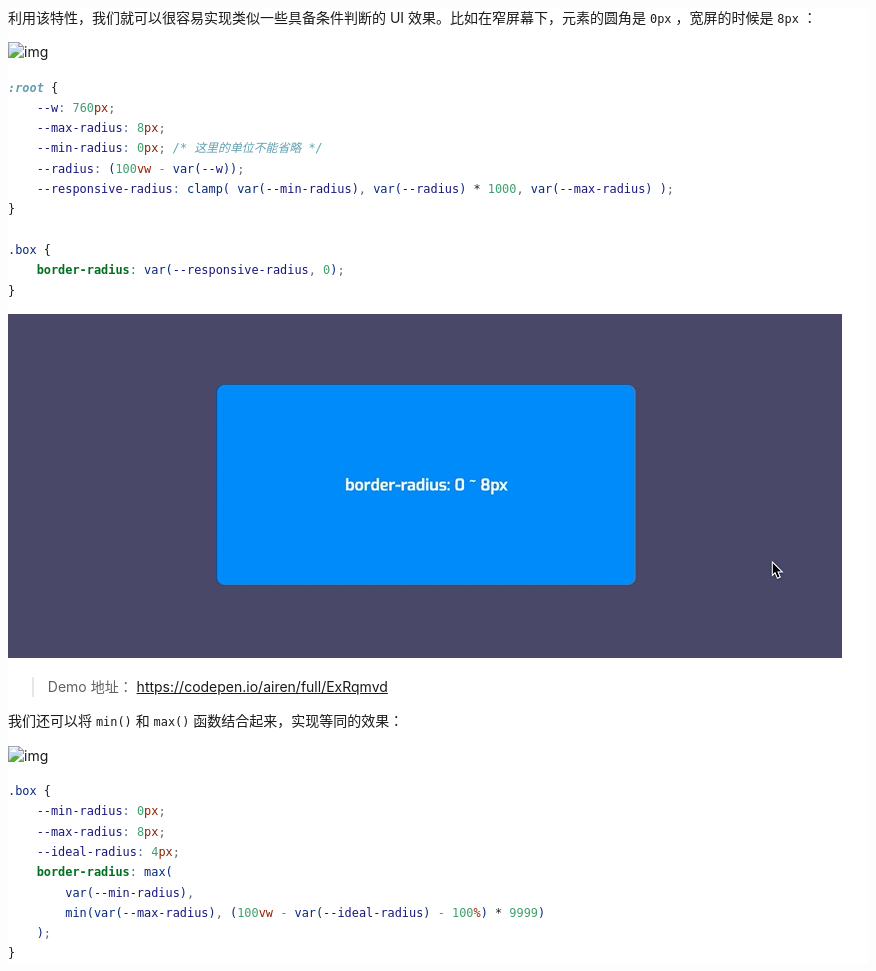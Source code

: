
 ```CSS
```

利用该特性，我们就可以很容易实现类似一些具备条件判断的 UI 效果。比如在窄屏幕下，元素的圆角是 `0px` ，宽屏的时候是 `8px` ：

![img](./img/a138d24fb8e14de4ab40b750f8577005~tplv-k3u1fbpfcp-zoom-1.png)

```CSS
:root { 
    --w: 760px; 
    --max-radius: 8px; 
    --min-radius: 0px; /* 这里的单位不能省略 */ 
    --radius: (100vw - var(--w)); 
    --responsive-radius: clamp( var(--min-radius), var(--radius) * 1000, var(--max-radius) ); 
} 

.box { 
    border-radius: var(--responsive-radius, 0); 
}
```

![img](./img/3559cef5fabe420a8f98e1b48b803d23~tplv-k3u1fbpfcp-zoom-1.png)

> Demo 地址： https://codepen.io/airen/full/ExRqmvd

我们还可以将 `min()` 和 `max()` 函数结合起来，实现等同的效果：

![img](./img/5b6f2012cbe7457ca7776898f0bc6696~tplv-k3u1fbpfcp-zoom-1.png)

```CSS
.box { 
    --min-radius: 0px; 
    --max-radius: 8px; 
    --ideal-radius: 4px; 
    border-radius: max( 
        var(--min-radius), 
        min(var(--max-radius), (100vw - var(--ideal-radius) - 100%) * 9999) 
    ); 
}
```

THE PROBLEM - Whenever the string "zoom" shows up on a line of the listing, copy that line.

TASK ANSWER -
![img](./img/a138d24fb8e14de4ab40b750f8577005~tplv-k3u1fbpfcp-zoom-1.png)
![img](./img/3559cef5fabe420a8f98e1b48b803d23~tplv-k3u1fbpfcp-zoom-1.png)
![img](./img/5b6f2012cbe7457ca7776898f0bc6696~tplv-k3u1fbpfcp-zoom-1.png)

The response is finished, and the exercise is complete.